*** Opening of MATERIAL SUPPLIED ***

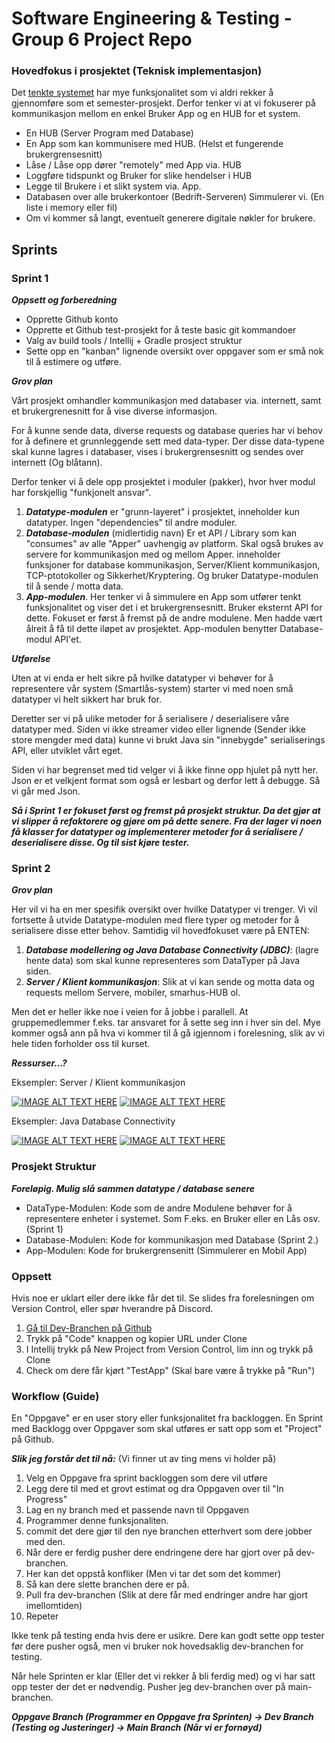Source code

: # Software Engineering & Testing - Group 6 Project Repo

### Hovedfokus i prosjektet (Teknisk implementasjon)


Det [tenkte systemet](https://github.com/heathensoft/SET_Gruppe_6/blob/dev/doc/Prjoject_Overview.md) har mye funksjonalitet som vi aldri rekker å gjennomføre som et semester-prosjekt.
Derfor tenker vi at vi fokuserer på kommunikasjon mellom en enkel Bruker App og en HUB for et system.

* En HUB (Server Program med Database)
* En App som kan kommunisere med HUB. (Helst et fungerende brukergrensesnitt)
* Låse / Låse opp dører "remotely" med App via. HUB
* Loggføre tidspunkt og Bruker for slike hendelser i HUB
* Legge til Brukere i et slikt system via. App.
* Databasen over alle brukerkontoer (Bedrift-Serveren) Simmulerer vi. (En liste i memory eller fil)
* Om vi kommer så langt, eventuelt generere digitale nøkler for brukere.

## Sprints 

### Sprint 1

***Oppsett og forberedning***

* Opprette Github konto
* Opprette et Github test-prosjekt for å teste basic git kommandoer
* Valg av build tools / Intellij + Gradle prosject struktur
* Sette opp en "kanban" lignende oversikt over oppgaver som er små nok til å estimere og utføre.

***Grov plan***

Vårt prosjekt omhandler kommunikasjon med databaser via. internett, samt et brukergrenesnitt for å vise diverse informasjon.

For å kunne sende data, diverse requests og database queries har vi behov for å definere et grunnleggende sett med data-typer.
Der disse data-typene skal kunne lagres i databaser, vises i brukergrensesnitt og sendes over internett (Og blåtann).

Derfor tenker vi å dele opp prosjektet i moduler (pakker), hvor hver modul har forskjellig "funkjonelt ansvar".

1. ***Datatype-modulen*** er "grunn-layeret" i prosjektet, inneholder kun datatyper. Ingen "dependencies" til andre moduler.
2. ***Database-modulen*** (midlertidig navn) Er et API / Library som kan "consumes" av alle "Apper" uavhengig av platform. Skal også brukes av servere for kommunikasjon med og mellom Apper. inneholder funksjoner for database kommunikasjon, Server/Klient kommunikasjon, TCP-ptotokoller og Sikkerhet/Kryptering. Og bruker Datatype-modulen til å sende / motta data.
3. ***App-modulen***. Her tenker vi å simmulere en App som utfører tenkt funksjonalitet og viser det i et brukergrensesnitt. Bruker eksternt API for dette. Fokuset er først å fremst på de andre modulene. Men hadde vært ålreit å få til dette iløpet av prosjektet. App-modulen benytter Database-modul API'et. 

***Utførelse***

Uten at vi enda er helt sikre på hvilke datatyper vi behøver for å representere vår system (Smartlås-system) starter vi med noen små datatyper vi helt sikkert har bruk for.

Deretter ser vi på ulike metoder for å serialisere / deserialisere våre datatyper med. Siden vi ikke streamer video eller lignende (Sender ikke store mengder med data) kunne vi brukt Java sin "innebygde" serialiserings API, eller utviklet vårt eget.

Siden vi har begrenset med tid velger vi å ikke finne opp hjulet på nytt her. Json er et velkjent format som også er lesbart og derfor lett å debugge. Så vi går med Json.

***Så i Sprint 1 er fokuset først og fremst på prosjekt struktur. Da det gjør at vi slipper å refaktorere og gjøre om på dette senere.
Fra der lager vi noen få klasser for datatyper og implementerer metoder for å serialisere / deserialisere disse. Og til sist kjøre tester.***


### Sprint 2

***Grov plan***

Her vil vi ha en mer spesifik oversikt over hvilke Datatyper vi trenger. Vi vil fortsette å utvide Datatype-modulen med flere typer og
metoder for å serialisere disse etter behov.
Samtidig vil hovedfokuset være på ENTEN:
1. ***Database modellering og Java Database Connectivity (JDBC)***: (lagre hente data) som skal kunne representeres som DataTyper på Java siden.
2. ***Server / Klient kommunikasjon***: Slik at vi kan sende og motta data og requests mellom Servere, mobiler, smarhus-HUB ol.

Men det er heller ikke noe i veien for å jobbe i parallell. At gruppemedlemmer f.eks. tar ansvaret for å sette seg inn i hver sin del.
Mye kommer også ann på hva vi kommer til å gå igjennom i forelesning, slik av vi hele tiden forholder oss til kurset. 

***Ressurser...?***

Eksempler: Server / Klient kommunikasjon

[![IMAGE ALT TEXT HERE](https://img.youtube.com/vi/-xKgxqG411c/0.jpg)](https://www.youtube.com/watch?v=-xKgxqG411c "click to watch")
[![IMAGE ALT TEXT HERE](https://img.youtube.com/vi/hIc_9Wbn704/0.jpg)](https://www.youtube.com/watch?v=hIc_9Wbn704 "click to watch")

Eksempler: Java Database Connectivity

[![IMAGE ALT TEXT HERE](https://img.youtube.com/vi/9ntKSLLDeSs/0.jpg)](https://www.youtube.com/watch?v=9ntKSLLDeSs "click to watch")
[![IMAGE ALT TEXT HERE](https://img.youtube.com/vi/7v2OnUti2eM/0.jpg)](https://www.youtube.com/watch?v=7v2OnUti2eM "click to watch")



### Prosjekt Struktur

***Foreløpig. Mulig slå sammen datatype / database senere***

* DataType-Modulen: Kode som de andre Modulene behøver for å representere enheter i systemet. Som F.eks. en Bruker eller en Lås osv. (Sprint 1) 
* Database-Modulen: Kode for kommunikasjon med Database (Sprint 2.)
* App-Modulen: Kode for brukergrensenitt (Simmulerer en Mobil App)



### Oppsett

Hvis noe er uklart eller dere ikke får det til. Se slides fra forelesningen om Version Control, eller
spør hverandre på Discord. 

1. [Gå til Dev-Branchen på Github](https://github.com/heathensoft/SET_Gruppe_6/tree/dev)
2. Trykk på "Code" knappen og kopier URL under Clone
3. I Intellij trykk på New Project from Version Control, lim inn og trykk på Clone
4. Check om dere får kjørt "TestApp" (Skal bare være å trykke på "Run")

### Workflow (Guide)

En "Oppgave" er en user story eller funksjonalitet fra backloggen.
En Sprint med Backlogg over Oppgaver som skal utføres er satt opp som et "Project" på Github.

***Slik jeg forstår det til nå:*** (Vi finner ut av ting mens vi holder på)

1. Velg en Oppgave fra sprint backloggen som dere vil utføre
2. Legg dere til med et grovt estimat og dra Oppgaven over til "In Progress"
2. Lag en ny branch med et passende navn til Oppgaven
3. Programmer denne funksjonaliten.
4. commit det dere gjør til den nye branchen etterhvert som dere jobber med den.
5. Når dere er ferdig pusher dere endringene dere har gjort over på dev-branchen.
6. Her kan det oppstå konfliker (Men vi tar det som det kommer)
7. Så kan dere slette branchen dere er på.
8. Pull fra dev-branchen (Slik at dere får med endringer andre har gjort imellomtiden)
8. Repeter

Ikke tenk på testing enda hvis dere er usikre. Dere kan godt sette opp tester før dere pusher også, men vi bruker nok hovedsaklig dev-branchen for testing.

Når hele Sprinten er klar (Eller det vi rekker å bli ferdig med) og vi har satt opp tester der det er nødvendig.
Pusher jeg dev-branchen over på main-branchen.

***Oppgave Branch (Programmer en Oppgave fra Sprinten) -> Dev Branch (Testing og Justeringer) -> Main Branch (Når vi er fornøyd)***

*** Close of MATERIAL SUPPLIED ***

§ ASSIGNMENT: Print exactly the lines above from the one with "For å kunne" to the one with "Derfor tenker vi å", including both.

§ EXPECTED OUTPUT:
For å kunne sende data, diverse requests og database queries har vi behov for å definere et grunnleggende sett med data-typer.
Der disse data-typene skal kunne lagres i databaser, vises i brukergrensesnitt og sendes over internett (Og blåtann).

Derfor tenker vi å dele opp prosjektet i moduler (pakker), hvor hver modul har forskjellig "funkjonelt ansvar".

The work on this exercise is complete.